Each line from the one containing "Interfaces | 1" to the end of the listing below should be output exactly; no other line is wanted.

Data excerpts: Begin

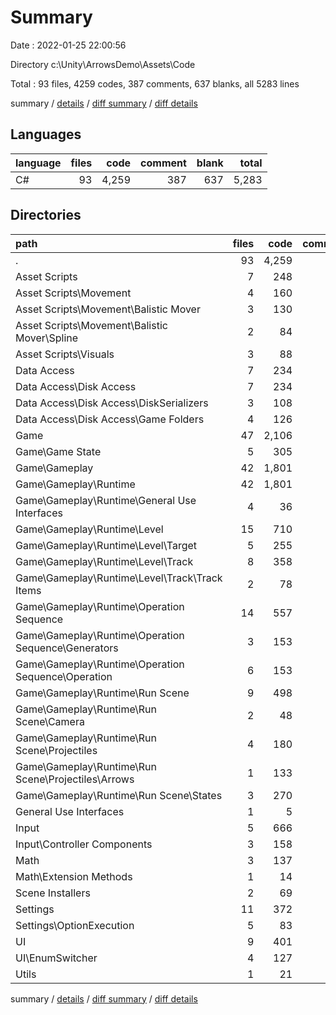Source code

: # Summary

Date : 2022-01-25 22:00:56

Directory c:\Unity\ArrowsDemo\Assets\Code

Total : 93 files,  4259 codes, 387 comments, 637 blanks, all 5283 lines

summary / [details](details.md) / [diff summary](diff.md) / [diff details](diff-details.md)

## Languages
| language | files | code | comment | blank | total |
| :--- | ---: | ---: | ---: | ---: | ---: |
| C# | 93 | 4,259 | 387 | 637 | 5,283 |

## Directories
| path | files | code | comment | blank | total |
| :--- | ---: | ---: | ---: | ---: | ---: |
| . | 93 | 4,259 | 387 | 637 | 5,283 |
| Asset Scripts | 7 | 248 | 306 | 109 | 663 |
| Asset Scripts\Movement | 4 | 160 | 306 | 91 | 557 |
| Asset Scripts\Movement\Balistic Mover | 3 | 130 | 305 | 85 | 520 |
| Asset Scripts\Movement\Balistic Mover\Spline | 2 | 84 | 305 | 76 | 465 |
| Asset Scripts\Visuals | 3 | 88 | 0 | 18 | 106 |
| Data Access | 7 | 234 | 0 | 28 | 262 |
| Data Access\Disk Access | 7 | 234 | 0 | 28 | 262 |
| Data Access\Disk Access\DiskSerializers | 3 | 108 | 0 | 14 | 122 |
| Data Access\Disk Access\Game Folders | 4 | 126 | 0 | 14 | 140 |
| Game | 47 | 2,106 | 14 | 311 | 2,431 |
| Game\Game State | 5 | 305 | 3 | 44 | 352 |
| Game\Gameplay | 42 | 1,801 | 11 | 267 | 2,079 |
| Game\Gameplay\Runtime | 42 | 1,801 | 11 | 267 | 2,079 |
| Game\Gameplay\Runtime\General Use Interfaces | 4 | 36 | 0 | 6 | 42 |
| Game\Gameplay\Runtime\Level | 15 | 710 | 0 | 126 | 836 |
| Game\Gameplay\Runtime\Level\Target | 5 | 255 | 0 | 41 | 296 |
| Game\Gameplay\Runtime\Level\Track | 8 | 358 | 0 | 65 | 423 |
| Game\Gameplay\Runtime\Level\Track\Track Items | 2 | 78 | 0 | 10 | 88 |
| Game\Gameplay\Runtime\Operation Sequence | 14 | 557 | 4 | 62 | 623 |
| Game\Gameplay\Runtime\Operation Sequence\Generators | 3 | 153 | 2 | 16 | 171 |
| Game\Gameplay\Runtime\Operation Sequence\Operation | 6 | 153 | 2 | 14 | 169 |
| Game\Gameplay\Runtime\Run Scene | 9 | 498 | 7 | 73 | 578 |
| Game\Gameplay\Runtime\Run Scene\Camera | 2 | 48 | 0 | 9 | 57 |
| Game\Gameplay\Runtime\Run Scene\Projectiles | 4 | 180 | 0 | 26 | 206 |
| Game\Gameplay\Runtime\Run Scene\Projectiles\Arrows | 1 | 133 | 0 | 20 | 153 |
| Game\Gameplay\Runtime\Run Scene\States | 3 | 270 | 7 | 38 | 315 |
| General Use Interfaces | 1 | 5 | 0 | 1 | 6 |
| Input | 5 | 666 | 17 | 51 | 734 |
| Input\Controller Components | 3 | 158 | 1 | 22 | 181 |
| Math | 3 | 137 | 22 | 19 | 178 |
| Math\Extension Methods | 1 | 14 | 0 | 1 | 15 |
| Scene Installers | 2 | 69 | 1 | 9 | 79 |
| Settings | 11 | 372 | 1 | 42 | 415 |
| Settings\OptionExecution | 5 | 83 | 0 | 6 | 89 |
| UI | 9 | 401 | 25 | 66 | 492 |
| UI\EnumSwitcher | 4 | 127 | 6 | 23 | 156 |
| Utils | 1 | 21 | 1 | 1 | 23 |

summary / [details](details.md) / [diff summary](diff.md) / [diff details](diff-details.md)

Data excerpts: End

Exercise answer
| General Use Interfaces | 1 | 5 | 0 | 1 | 6 |
| Input | 5 | 666 | 17 | 51 | 734 |
| Input\Controller Components | 3 | 158 | 1 | 22 | 181 |
| Math | 3 | 137 | 22 | 19 | 178 |
| Math\Extension Methods | 1 | 14 | 0 | 1 | 15 |
| Scene Installers | 2 | 69 | 1 | 9 | 79 |
| Settings | 11 | 372 | 1 | 42 | 415 |
| Settings\OptionExecution | 5 | 83 | 0 | 6 | 89 |
| UI | 9 | 401 | 25 | 66 | 492 |
| UI\EnumSwitcher | 4 | 127 | 6 | 23 | 156 |
| Utils | 1 | 21 | 1 | 1 | 23 |

summary / [details](details.md) / [diff summary](diff.md) / [diff details](diff-details.md)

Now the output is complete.